Cultivar and Environment Effects on Annual Ryegrass Forage Yield, Yield Distribution, and Nutritive Value

  1. Daren D. Redfearn *a,
  2. Brad C. Venutob,
  3. W. D. Pitmanc,
  4. M. W. Alisond and
  5. Jerry D. Wardb
  1. a Oklahoma State Univ., Plant and Soil Sci. Dep., Stillwater, OK 74078
    b LSU AgCenter, Southeast Res. Stn., Franklinton, LA 70438
    c LSU AgCenter, Rosepine Res. Stn., Rosepine. LA 70659
    d LSU AgCenter, Macon Ridge Branch, Winnsboro, LA 71295

Abstract

Differences among annual ryegrass (Lolium multiflorum Lam.) cultivars for weight gain of grazing steers have been reported, even though plot experiments suggest that forage dry matter yield among cultivars should not be a limiting factor. Likewise, forage nutritive value differences among cultivars have not been assessed. The objectives of this research were to evaluate differences in cumulative forage yield, yield distribution, and nutritive value among ‘Gulf’, ‘Jackson’, ‘Marshall’, ‘Rio’, ‘Rustmaster’, and ‘Surrey’ annual ryegrass. Plots were harvested six times beginning in December at approximate 30-d intervals during the 1997–1998 and 1998–1999 growing seasons.

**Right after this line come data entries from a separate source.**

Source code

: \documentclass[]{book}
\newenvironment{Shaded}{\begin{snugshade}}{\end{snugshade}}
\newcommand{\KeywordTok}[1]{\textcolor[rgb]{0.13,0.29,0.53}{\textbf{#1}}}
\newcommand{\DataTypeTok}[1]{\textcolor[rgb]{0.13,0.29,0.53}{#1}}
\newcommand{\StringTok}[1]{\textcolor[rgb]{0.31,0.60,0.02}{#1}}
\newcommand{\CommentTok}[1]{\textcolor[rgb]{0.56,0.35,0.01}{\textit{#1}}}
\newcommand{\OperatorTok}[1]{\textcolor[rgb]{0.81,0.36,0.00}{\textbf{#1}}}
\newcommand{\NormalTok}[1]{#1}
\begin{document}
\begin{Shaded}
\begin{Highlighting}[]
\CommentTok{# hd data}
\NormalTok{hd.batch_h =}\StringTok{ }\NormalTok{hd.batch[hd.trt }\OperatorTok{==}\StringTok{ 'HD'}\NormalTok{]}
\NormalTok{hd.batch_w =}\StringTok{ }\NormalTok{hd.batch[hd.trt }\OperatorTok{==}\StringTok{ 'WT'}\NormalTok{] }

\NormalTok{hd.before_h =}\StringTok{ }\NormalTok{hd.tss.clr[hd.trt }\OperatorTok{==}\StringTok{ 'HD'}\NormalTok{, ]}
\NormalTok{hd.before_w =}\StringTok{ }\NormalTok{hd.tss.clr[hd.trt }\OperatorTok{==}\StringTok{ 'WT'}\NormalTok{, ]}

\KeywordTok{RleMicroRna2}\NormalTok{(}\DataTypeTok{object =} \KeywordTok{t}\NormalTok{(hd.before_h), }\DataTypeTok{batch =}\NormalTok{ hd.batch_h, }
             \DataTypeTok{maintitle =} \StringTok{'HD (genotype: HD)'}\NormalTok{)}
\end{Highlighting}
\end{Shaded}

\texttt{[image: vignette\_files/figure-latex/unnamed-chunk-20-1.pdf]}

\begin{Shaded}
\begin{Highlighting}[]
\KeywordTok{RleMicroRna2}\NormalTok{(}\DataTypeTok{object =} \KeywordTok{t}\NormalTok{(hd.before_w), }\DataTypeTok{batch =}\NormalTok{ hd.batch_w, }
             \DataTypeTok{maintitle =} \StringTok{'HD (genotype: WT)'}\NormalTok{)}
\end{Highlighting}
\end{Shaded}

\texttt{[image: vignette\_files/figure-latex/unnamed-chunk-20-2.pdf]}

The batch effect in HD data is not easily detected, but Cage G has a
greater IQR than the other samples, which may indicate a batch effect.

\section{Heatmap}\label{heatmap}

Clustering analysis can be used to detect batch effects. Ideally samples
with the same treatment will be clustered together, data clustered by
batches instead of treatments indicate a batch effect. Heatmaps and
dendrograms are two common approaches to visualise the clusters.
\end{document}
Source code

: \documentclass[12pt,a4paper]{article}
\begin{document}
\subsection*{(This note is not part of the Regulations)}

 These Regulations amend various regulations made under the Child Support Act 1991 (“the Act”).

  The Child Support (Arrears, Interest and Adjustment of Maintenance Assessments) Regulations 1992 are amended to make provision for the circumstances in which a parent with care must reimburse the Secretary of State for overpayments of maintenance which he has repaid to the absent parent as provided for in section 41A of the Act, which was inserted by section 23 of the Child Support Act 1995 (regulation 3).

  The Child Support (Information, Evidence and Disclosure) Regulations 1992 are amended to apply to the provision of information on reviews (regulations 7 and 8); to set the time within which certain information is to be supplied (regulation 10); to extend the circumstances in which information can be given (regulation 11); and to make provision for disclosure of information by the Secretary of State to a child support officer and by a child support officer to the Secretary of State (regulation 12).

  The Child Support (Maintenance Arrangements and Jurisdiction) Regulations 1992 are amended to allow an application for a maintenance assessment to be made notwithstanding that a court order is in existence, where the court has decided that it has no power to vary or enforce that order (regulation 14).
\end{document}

Nutritive value measurements included crude protein (CP), neutral detergent fiber (NDF), in vitro true digestibility (IVTD), and digestible NDF (DNDF). There were no differences among cultivars for cumulative forage yield (P = 0.99). However, for the January harvest, Surrey and Gulf averaged 1030 (±65) kg DM ha−1, whereas Marshall yielded only 672 (±79) kg DM ha−1 For the March harvest, yields of all varieties were similar and averaged 1350 (±95) kg DM ha−1 At the May harvest, Marshall and Jackson yielded 1232 (±123) kg DM ha−1, whereas Gulf yielded only 929 (±74) kg DM ha−1 Crude protein concentration differed significantly among harvests with a general decrease from 260 to 120 g CP kg−1 as the growing season progressed. Similar declines in nutritive value occurred for NDF, IVTD, and DNDF. Trends in yield distribution and forage quality may indicate a need for cultivar specific recommendations based on intended forage need and season of use.